EPA Energy Star program to tackle server market
- By Joab Jackson
- Feb 08, 2006
Perceiving a lack of solid power-to-performance metrics for increasingly electricity-hungry data centers, the Environmental Protection Agency's Energy Star efficiency program has turned its efforts to the server market.
Over the next few months, Energy Star managers plans to meet with server builders and component suppliers to develop metrics that gauge performance-per-power consumption, according to Andrew Fanara, team leader for Energy Star
'We're in a good position to bring stakeholders in different product areas together,' Fanara said, noting the success the organization has had in promoting energy-efficient desktop computers, washing machines, light bulbs and other consumer and industrial electronics.
Fanara, along with Energy Star conference chair Jon Koomey, introduced the initiative during an energy conservation webcast conference
held by Sun Microsystems Inc. of Santa Clara, Calif. Sun recently introduced its own line of energy-efficient servers, the Sun Fire T1000 and Sun Fire T2000.
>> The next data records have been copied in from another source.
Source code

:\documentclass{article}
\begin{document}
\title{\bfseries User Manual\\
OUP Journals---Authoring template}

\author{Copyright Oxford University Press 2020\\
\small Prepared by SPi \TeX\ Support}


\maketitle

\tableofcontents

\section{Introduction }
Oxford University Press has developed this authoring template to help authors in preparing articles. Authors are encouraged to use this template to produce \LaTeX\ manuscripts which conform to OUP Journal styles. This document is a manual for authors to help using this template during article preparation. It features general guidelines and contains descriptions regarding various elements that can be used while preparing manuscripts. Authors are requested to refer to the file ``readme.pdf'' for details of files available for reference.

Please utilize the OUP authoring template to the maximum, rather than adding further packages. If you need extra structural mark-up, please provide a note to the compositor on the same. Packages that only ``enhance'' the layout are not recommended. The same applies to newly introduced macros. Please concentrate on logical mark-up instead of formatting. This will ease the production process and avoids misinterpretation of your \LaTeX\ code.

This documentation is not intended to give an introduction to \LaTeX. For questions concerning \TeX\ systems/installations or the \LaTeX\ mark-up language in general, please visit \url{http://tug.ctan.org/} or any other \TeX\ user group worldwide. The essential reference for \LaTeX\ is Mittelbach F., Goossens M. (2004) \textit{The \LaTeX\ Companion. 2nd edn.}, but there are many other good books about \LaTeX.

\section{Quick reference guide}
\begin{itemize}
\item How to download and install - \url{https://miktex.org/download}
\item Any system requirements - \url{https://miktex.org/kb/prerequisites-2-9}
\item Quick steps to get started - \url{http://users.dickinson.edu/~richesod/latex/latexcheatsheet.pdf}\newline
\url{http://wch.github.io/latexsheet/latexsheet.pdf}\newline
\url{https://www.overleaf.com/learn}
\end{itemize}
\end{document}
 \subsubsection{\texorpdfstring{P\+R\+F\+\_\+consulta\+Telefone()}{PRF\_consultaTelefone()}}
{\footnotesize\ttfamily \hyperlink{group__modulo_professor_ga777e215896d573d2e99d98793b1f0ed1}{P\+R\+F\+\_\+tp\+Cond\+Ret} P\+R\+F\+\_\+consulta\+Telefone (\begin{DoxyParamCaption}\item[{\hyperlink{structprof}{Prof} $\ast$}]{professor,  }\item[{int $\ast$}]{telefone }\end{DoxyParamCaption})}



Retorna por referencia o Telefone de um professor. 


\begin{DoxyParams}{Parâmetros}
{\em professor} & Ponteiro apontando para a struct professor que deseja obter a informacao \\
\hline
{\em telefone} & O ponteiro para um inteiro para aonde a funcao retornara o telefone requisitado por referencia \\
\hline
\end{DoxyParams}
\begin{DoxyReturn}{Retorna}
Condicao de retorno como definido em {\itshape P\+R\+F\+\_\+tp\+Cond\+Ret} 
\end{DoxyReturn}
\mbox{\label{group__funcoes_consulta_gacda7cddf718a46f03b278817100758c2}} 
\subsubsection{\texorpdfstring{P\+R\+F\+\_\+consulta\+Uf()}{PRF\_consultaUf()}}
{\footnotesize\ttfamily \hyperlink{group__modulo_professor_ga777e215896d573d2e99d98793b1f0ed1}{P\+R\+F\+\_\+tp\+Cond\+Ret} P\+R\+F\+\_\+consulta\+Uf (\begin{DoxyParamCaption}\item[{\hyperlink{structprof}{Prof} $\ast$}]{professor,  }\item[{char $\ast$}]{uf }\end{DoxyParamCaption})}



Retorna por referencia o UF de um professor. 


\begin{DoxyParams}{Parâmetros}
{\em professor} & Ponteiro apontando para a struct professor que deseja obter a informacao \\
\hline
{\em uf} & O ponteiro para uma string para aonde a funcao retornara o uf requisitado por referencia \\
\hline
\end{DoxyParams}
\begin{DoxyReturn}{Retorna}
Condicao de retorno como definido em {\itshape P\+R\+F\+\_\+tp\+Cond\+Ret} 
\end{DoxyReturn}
Traditionally, data center managers haven't paid a great deal of attention to power consumption of their computers, Koomey told GCN. 'People at the facility level don't even see the electricity bill. It gets sent off to another part of the [organization]. If these guys save in the data center, they don't get to keep that savings for their projects.'
This practice is 'true of many electricity uses in commercial industry, but its particularly egregious [with data centers] because the bills are so big,' Koomey said.
Thanks to commodity processing, more commodity servers can be purchased and packed into a data center. The servers' higher-powered processors drive up electricity usage though. Moreover, the heat these faster processors generate must be removed via powerful air conditioning systems, which drive power consumption even higher.
EPA is hoping that organizations, smarting from high electricity bills, will start weighing the cost of electricity consumption along with the other usual factors when purchasing new equipment.
Debuting in 1992, Energy Star was devised by the EPA as a voluntary labeling program for appliance and office equipment vendors to tout the energy efficiency of their products. Products meeting stringent energy-usage specifications can display the Energy Star logo.
The Energy Star managers hope that data center managers can use these server metrics to compare the overall performances of servers. Presumably, the metrics would also encourage vendors to clip their servers' consumption wherever possible.
'Energy has not traditionally been an institutional design criteria. Making products as efficient as possible has not always been a priority for [server manufacturers],' Fanara said.
The metric should include not only the amount of electricity used but also 'some measure of the service being provided,' by the server, such as number of Web pages delivered per kilowatt-hour, Koomey said.
Getting vendors to voluntarily comply with a set of specifications may be a challenge. It's a cost-competitive industry, Fanara admitted. A server builder may be able to cut off some of the cost by going with a less expensive, though less-energy efficient, power supply.
Joab Jackson is the senior technology editor for Government Computer News.